• _TASK DESCRIPTION_
Every line containing the word "align" must be pulled from the records.

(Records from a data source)
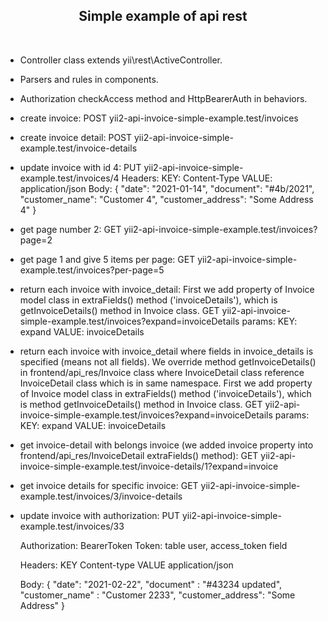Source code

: <p align="center">        
    <h2 align="center">Simple example of api rest</h2>
    <br>
</p>

- Controller class extends yii\rest\ActiveController.
- Parsers and rules in components.
- Authorization checkAccess method and HttpBearerAuth in behaviors.
- create invoice:
    POST yii2-api-invoice-simple-example.test/invoices
- create invoice detail:
    POST yii2-api-invoice-simple-example.test/invoice-details
- update invoice with id 4:
    PUT yii2-api-invoice-simple-example.test/invoices/4
    Headers:
        KEY: Content-Type    VALUE: application/json
        Body:
        {
                "date": "2021-01-14",
                "document": "#4b/2021",
                "customer_name": "Customer 4",
                "customer_address": "Some Address 4"
        }
- get page number 2:
    GET yii2-api-invoice-simple-example.test/invoices?page=2

- get page 1 and give 5 items per page:
    GET yii2-api-invoice-simple-example.test/invoices?per-page=5

- return each invoice with invoice_detail:
    First we add property of Invoice model class in extraFields() method ('invoiceDetails'),
    which is getInvoiceDetails() method in Invoice class.
    GET yii2-api-invoice-simple-example.test/invoices?expand=invoiceDetails
    params:
    KEY: expand    VALUE: invoiceDetails

- return each invoice with invoice_detail where fields in invoice_details is specified (means not all fields).
  We override method getInvoiceDetails() in frontend/api_res/Invoice class
  where InvoiceDetail class reference InvoiceDetail class which is in same namespace.
  First we add property of Invoice model class in extraFields() method ('invoiceDetails'),
  which is method getInvoiceDetails() method in Invoice class.
  GET yii2-api-invoice-simple-example.test/invoices?expand=invoiceDetails
  params:
  KEY: expand    VALUE: invoiceDetails

- get invoice-detail with belongs invoice (we added invoice property into frontend/api_res/InvoiceDetail extraFields() method):
  GET yii2-api-invoice-simple-example.test/invoice-details/1?expand=invoice

- get invoice details for specific invoice:
  GET yii2-api-invoice-simple-example.test/invoices/3/invoice-details

- update invoice with authorization:
  PUT yii2-api-invoice-simple-example.test/invoices/33

  Authorization: BearerToken
  Token: table user, access_token field

  Headers:
  KEY Content-type   VALUE application/json

  Body:
  {
    "date": "2021-02-22", 
    "document" : "#43234 updated", 
    "customer_name" : "Customer 2233", 
    "customer_address": "Some Address"
  }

• _SOLUTION FOR THIS TASK_
: <p align="center">        
    <h2 align="center">Simple example of api rest</h2>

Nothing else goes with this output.